Déjame en paz. Por favor.

Deberías verme. O quizá me ves. Esto es en lo que me he convertido. Es patético, ¿verdad?.

Esta vez debería abrir los ojos de una vez, pero no sé si lo haré, me gustaría poder afirmarlo, pero no puedo. Siempre pienso que sí, que lo lograré, que de esta aprendo, que de esta no pasa, que soy gilipollas, que hago el ridículo, que soy una ilusa y una arrastrada. Me digo a mí misma cosas horribles que no me hacen sentir precisamente mejor, pero nunca es suficiente, quiero más y más y más, y allí voy, vuelvo, contra el mismo muro de cemento, contra mi pared negra que dejó hace mucho tiempo de ser maravillosa y verde para ser el puto muro de una prisión de la que no me escapo ni aunque me dejen la puerta abierta de par en par. Me rezago dentro aún sabiendo que lo que aquí tengo es una vida de mierda, pero es la que tengo y salir de ella me da miedo porque llevo aquí demasiado tiempo, como Morgan Freeman en Cadena Perpetua, como Finn gritando a la nada en la ventana de Estella en Grandes Esperanzas, pensando que lo ha logrado, que controla su vida y que ya ha conseguido todo lo que ella quería. Pero no, no lo había logrado, ella ni siquiera le esperaba, se estaba casando con otro. No, yo tampoco logré nada, porque con él nunca es suficiente, nunca nada es suficiente y cuando lo es, por algún extraño motivo, no me es comunicado.

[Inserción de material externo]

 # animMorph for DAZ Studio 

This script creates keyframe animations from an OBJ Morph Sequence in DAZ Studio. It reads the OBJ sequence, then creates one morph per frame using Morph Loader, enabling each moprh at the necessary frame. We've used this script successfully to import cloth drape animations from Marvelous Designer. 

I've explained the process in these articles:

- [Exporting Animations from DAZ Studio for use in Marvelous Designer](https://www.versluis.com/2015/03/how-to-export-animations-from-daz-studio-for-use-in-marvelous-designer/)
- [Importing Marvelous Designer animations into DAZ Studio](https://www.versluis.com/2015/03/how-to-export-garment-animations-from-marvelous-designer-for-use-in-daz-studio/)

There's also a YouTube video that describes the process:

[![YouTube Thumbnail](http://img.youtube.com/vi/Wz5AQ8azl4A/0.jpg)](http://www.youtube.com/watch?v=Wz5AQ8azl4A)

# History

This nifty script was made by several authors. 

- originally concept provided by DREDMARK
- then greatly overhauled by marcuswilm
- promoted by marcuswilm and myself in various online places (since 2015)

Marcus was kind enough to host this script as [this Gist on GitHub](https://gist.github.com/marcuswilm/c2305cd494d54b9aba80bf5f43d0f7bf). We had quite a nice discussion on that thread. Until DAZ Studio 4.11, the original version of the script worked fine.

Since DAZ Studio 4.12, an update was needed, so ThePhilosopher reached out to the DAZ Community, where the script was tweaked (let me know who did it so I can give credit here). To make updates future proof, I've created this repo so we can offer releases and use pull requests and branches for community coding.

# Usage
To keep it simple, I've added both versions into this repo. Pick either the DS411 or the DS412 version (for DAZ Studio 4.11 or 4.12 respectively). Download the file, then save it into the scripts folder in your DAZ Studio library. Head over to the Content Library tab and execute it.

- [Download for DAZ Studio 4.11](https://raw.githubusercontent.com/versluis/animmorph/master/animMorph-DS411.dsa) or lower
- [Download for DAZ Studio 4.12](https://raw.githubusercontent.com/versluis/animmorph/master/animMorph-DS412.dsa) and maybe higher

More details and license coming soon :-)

En ocasiones se abren puertas, puertas que podrían ser agujeros de gusano, que te trasladan en el tiempo de repente, te mareas. Se abren unos instantes, luego se cierran. Lo mío nunca fue tomar decisiones rápidas. He dejado cerrarse muchos agujeros de gusano que habrían condicionado el futuro, pero no es nada nuevo, no es de ahora. Me da miedo introducirme, desorientarme una vez dentro y empeorar el presente aún más.

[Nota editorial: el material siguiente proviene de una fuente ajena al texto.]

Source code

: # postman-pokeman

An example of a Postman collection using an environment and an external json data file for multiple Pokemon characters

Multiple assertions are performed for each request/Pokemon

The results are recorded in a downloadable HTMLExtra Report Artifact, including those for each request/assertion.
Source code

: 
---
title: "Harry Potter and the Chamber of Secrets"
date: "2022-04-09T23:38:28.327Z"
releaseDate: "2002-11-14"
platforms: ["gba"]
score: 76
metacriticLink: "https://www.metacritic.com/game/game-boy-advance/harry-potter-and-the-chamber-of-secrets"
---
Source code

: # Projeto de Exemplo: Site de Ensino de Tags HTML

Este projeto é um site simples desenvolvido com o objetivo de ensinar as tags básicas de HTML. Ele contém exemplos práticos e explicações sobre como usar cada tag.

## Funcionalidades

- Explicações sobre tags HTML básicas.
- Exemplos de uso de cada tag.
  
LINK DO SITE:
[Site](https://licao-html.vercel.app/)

Siempre queda lo mismo: yo recalentando un café, el puto café frío. Quizás es sólo el maldito ciclo que se repite; debí imaginarlo con el 23F ahí, a la vuelta de la esquina.

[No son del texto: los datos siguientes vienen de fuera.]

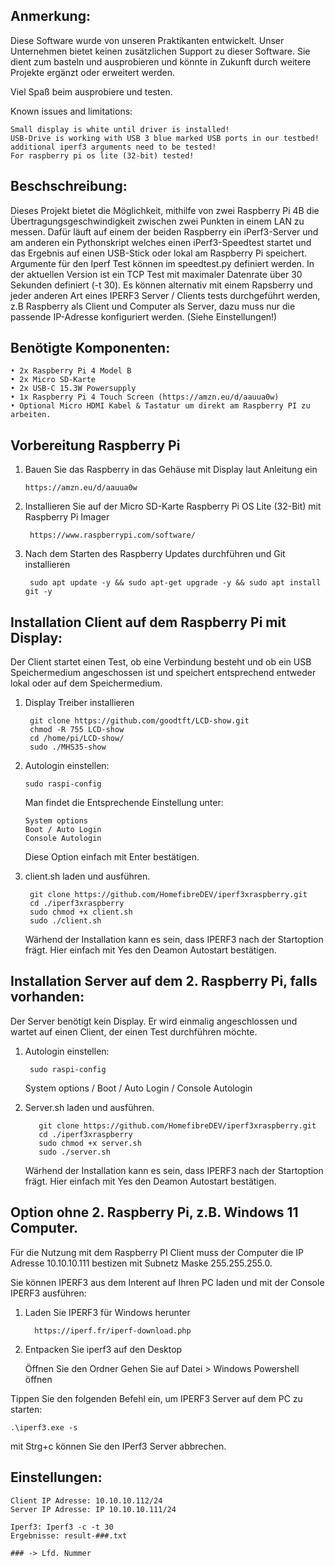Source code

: ## Anmerkung: ##

Diese Software wurde von unseren Praktikanten entwickelt. Unser Unternehmen bietet keinen zusätzlichen Support zu dieser Software. Sie dient zum basteln und ausprobieren und könnte in Zukunft durch weitere Projekte ergänzt oder erweitert werden.

Viel Spaß beim ausprobiere und testen.

Known issues and limitations:

    Small display is white until driver is installed!
    USB-Drive is working with USB 3 blue marked USB ports in our testbed!
    additional iperf3 arguments need to be tested!
    For raspberry pi os lite (32-bit) tested!
  
## Beschschreibung: ##
  Dieses Projekt bietet die Möglichkeit, mithilfe von zwei Raspberry Pi 4B die Übertragungsgeschwindigkeit zwischen zwei Punkten in einem LAN zu messen.
  Dafür läuft auf einem der beiden Raspberry ein iPerf3-Server und am anderen ein Pythonskript welches einen iPerf3-Speedtest startet und das Ergebnis auf einen USB-Stick oder lokal am Raspberry Pi speichert.
  Argumente für den Iperf Test können im speedtest.py definiert werden. In der aktuellen Version ist ein TCP Test mit maximaler Datenrate über 30 Sekunden definiert (-t 30).
  Es können alternativ mit einem Rapsberry und jeder anderen Art eines IPERF3 Server / Clients tests durchgeführt werden, z.B Raspberry als Client und Computer als Server, dazu muss nur die passende IP-Adresse konfiguriert werden. (Siehe Einstellungen!)

## Benötigte Komponenten: ##

    • 2x Raspberry Pi 4 Model B
    • 2x Micro SD-Karte
    • 2x USB-C 15.3W Powersupply
    • 1x Raspberry Pi 4 Touch Screen (https://amzn.eu/d/aauua0w)
    • Optional Micro HDMI Kabel & Tastatur um direkt am Raspberry PI zu arbeiten.

## Vorbereitung Raspberry Pi ##

1) Bauen Sie das Raspberry in das Gehäuse mit Display laut Anleitung ein

       https://amzn.eu/d/aauua0w
   
3) Installieren Sie auf der Micro SD-Karte Raspberry Pi OS Lite (32-Bit) mit Raspberry Pi Imager
   
        https://www.raspberrypi.com/software/
   
4) Nach dem Starten des Raspberry Updates durchführen und Git installieren
   
        sudo apt update -y && sudo apt-get upgrade -y && sudo apt install git -y

## Installation Client auf dem Raspberry Pi mit Display: ##    
Der Client startet einen Test, ob eine Verbindung besteht und ob ein USB Speichermedium angeschossen ist und speichert entsprechend entweder lokal oder auf dem Speichermedium.

   
1) Display Treiber installieren

        git clone https://github.com/goodtft/LCD-show.git
        chmod -R 755 LCD-show
        cd /home/pi/LCD-show/
        sudo ./MHS35-show

2) Autologin einstellen:
  
       sudo raspi-config

    Man findet die Entsprechende Einstellung unter:

       System options
       Boot / Auto Login
       Console Autologin
    Diese Option einfach mit Enter bestätigen.

4) client.sh laden und ausführen.
       
        git clone https://github.com/HomefibreDEV/iperf3xraspberry.git
        cd ./iperf3xraspberry 
        sudo chmod +x client.sh
        sudo ./client.sh
   Wärhend der Installation kann es sein, dass IPERF3 nach der Startoption frägt. Hier einfach mit Yes den Deamon Autostart bestätigen.

## Installation Server auf dem 2. Raspberry Pi, falls vorhanden: ##
Der Server benötigt kein Display. Er wird einmalig angeschlossen und wartet auf einen Client, der einen Test durchführen möchte.
    
1) Autologin einstellen:
  
        sudo raspi-config

   System options / Boot / Auto Login / Console Autologin

2) Server.sh laden und ausführen.
   
          git clone https://github.com/HomefibreDEV/iperf3xraspberry.git
          cd ./iperf3xraspberry
          sudo chmod +x server.sh
          sudo ./server.sh
   Wärhend der Installation kann es sein, dass IPERF3 nach der Startoption frägt. Hier einfach mit Yes den Deamon Autostart bestätigen.

## Option ohne 2. Raspberry Pi, z.B. Windows 11 Computer. ##

Für die Nutzung mit dem Raspberry PI Client muss der Computer die IP Adresse 10.10.10.111 bestizen mit Subnetz Maske 255.255.255.0.

Sie können IPERF3 aus dem Interent auf Ihren PC laden und mit der Console IPERF3 ausführen:
1) Laden Sie IPERF3 für Windows herunter
    
         https://iperf.fr/iperf-download.php

2) Entpacken Sie iperf3 auf den Desktop

    Öffnen Sie den Ordner
    Gehen Sie auf Datei > Windows Powershell öffnen
    
Tippen Sie den folgenden Befehl ein, um IPERF3 Server auf dem PC zu starten:

    .\iperf3.exe -s

mit Strg+c können Sie den IPerf3 Server abbrechen.
   

## Einstellungen: ##

    Client IP Adresse: 10.10.10.112/24
    Server IP Adresse: IP 10.10.10.111/24

    Iperf3: Iperf3 -c -t 30
    Ergebnisse: result-###.txt
    
    ### -> Lfd. Nummer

Siempre queda lo mismo: yo diciéndome a mí misma que “no pasa nada, ahora lloras un poco y ya está, no pasa nada”. Y así empiezan a caer las lágrimas, como quien no quiere la cosa, sin apenas variarme el gesto, como si fuera algo que está ahí y sale y ya, algo que tenía que pasar. “No pasa nada, si ya lo sabías”. ¿De verdad lo sabía? Siempre me digo las mismas mierdas. Claro que lo sabía, pero no quiero verlo, porque no puedo afrontarlo, no sé hacerlo. O quizás no lo sabía de verdad, porque si así fuera, no me arriesgaría (si es que a esta mierda se le puede llamar arriesgarse).

Siempre queda lo mismo: yo sin ganas de hacer nada, pero haciendo mil cosas para demostrar (¿a quién? ¿a él?) que soy fuerte, que no me importa tanto, cuando sabe de sobra lo débil que soy y seguramente lo que me importa.

Siempre queda lo mismo: un “¿Por qué no me dejas en paz?” detrás de otro salen repetidamente de mi boca mientras lloro y me repito como el ajo, eso sí, siempre en soledad, nunca a la cara de a quién lo dirijo. “Déjame ya en paz… si no me quieres, ¿por qué no me dejas en paz?”

Y pongo todos los mecanismos de contención en acción, casi con seguridad sin ningún éxito, con la intención de demostrar no se sabe qué a no sé muy bien quién. O quizás con el objetivo de no demostrarlo.